• [What needs to be done]: I need the number of lines in the data that include "Wolfram"; reply with that number alone.

• [Input]:
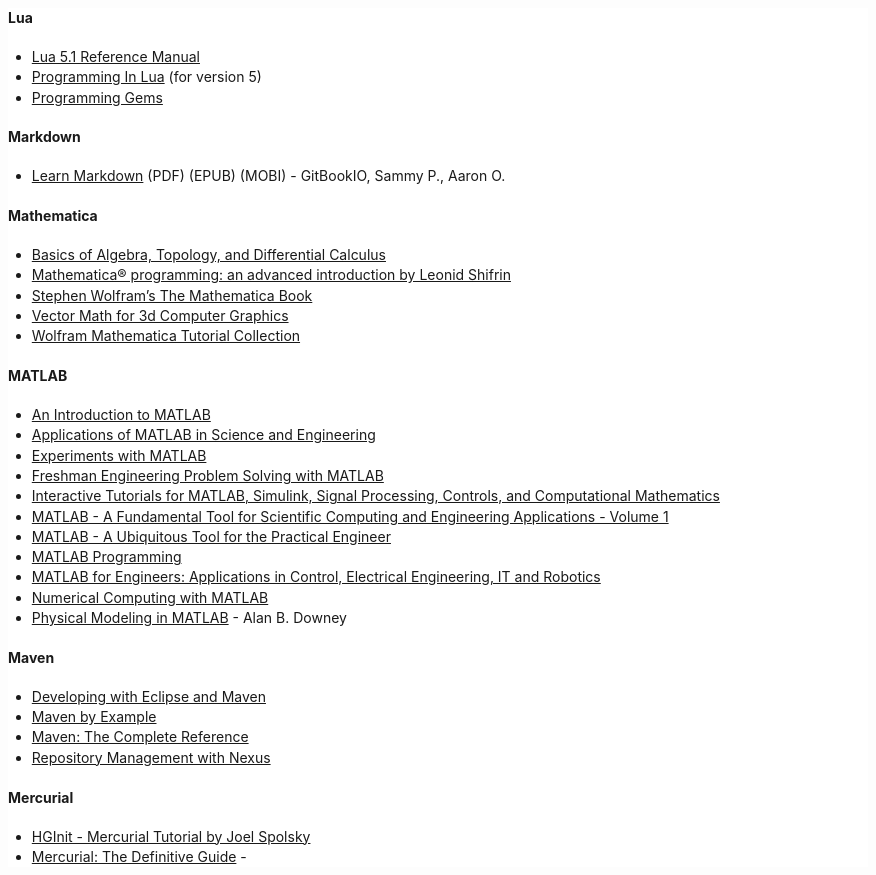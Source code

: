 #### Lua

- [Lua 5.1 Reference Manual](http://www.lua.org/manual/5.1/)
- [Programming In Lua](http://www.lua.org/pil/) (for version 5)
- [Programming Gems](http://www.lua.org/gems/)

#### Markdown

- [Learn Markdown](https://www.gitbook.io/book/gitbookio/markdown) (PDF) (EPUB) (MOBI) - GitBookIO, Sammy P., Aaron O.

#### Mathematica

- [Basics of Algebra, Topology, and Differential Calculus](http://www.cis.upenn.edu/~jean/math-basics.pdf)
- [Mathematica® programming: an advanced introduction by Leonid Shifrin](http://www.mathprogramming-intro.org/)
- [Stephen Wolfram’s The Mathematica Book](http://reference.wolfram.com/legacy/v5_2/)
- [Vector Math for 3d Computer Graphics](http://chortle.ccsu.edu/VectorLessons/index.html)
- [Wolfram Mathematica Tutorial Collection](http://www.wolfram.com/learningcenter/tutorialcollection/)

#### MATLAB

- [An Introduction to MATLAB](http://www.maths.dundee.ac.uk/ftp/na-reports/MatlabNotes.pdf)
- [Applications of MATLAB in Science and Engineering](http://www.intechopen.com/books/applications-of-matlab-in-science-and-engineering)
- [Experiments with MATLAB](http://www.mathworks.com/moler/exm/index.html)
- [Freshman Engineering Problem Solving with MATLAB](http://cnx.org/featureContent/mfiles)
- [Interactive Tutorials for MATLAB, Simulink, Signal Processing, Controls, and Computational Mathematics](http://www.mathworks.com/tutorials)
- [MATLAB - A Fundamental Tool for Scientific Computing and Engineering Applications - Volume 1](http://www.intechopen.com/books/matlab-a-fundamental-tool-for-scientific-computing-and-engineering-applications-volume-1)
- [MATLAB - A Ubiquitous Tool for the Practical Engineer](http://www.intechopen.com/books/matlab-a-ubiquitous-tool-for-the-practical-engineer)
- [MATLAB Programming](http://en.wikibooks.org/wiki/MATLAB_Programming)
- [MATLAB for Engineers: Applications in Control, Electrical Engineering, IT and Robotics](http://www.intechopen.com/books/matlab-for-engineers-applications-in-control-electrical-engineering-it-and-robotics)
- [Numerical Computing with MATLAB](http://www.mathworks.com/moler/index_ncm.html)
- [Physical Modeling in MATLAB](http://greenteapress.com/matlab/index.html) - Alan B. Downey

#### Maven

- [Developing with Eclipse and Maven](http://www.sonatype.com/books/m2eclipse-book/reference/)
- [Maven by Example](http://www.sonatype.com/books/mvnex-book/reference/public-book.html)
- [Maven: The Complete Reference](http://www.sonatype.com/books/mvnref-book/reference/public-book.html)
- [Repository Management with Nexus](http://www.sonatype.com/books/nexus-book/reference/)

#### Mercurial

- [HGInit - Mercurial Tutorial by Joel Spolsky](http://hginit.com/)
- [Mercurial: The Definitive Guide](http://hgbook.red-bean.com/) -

* * *

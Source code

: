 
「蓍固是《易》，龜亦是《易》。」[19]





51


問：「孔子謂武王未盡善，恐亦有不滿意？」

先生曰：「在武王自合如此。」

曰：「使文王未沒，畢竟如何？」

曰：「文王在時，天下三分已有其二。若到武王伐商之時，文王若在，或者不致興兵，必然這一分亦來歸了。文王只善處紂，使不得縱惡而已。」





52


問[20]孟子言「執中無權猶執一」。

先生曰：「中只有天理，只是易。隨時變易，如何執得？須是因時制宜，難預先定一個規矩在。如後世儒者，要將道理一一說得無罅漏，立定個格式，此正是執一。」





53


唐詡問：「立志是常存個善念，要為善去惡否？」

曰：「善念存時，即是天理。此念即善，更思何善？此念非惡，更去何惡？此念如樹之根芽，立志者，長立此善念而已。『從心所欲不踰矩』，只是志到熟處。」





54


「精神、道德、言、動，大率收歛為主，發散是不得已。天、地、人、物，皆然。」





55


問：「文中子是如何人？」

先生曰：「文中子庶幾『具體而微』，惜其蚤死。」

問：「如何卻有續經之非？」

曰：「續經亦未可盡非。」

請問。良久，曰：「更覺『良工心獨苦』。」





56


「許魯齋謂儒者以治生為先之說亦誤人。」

• [Output of the task]: 2